Lady Chatterly's Lover is essentially the story of one woman's emotional fulfillment through a crudely elemental sexual experience. To make convincing Constance Chatterly's transition from a cold machine to a responsive human being, D. H. Lawrence felt compelled to describe her reactions to specific sexual experiences in detail. For this reason, Lady Chatterly's Loverwas a controversial book-and for this reason, it probably can never be made into a successful movie.
Without the narrative voice to give glimpses of Lady Chatterly's feelings, what remains? Only the bare plot outline: the story of a rich woman's affair with a gamekeeper. This has been put on film with relative case and with assured financial success. But it is not D. H. Lawrence's story. The movie version is not a tender love story, or the portrait of a woman being re-awakened to life, but merely a chronicle of fortuitous mutual lust.
Since some of the Lawrence dialogue (expurgated, of course) has been retained, the discrepancy between the characters' appearances and their fervent avowals is very great indeed.
The acting doesn't help things. Leo Genn, as the gamekeeper Mellors, seems able to do little more than expand his massive chest and leer. Danielle Darrieux, playing Lady Chatterly, is only a slight improvement. She doesn't leer, but she does manage to convey a disquieting coldness even when running off with her lover.

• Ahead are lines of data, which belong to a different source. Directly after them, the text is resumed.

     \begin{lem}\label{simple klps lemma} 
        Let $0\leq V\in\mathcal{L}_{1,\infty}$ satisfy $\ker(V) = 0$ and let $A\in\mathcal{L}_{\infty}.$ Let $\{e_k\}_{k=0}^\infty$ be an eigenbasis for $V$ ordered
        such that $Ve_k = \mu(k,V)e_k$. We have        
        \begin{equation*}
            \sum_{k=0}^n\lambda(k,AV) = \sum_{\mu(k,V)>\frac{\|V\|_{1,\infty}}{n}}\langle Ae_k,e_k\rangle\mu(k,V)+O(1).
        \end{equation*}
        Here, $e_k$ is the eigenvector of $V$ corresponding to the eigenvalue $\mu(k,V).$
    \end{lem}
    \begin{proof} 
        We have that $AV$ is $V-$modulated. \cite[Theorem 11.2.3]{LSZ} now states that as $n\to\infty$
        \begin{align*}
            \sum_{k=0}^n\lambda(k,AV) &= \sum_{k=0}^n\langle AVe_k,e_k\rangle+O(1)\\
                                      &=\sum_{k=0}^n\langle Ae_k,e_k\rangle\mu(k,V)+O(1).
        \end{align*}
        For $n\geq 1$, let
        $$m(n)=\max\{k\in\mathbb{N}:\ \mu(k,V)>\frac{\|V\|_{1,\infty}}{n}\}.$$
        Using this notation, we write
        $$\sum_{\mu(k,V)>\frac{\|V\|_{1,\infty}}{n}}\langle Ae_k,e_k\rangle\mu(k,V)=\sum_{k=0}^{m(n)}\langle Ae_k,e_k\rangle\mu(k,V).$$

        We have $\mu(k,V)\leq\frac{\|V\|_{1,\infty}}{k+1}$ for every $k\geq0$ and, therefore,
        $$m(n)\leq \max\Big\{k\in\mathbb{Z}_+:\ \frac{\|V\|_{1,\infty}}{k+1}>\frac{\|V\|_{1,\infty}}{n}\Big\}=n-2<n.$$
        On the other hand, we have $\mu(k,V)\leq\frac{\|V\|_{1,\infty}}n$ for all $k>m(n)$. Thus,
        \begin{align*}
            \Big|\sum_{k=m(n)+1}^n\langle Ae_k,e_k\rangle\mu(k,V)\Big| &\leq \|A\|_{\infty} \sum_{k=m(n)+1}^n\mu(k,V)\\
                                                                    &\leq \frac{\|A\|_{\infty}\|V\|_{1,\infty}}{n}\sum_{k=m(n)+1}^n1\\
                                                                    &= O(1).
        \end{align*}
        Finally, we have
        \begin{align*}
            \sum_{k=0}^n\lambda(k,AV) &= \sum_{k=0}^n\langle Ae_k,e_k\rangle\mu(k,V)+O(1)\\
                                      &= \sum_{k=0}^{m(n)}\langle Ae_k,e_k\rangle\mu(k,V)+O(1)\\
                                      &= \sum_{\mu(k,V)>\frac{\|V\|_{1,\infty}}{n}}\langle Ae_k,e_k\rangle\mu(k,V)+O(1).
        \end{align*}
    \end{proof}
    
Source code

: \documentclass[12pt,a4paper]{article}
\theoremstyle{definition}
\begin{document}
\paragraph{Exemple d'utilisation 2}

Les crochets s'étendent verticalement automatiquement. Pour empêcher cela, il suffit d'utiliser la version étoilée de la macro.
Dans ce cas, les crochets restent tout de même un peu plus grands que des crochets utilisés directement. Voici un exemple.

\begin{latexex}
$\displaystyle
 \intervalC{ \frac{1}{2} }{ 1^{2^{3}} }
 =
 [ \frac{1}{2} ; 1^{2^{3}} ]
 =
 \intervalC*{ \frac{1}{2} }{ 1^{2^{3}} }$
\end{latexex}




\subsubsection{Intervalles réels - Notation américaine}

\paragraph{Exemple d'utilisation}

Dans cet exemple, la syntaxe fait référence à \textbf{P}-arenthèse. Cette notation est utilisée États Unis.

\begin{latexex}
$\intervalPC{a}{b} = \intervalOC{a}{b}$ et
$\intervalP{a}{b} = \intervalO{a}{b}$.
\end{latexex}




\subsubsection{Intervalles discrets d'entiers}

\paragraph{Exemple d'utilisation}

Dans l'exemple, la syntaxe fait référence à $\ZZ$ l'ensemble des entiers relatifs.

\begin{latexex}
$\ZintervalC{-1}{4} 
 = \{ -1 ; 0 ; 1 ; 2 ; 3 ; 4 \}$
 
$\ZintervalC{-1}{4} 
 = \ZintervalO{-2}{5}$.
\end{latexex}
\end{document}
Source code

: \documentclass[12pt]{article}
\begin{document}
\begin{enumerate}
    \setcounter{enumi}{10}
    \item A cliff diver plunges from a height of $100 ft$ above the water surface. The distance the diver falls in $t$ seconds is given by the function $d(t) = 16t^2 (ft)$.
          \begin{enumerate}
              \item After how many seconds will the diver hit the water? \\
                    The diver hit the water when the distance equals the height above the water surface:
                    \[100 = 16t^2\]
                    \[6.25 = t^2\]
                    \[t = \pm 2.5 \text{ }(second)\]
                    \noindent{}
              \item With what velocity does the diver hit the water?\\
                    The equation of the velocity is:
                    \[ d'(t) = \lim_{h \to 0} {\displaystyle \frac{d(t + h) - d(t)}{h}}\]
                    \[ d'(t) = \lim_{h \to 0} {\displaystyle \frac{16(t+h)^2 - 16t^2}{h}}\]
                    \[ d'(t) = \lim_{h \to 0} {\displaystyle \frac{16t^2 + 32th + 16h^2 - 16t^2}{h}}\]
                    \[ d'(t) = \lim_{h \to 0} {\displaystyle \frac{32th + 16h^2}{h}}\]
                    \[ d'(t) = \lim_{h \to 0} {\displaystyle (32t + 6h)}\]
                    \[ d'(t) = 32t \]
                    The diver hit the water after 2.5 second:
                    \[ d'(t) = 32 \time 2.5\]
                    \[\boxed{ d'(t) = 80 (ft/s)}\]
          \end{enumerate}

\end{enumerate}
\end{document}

In other respects, the movie is badly done. The visual euphemisms employed are of the most common and unimaginative sort. When Mellors first seduces Connie, we cut to a shot of lumberjacks felling a tree; quite rightly the audience hoots and hisses.
The present film version of Lady Chatterly's Lover, stripped of the psychology of the book, becomes just another trashy little story. It isn't tender, it isn't provocative, it isn't interesting. There is certainly no reason to see it.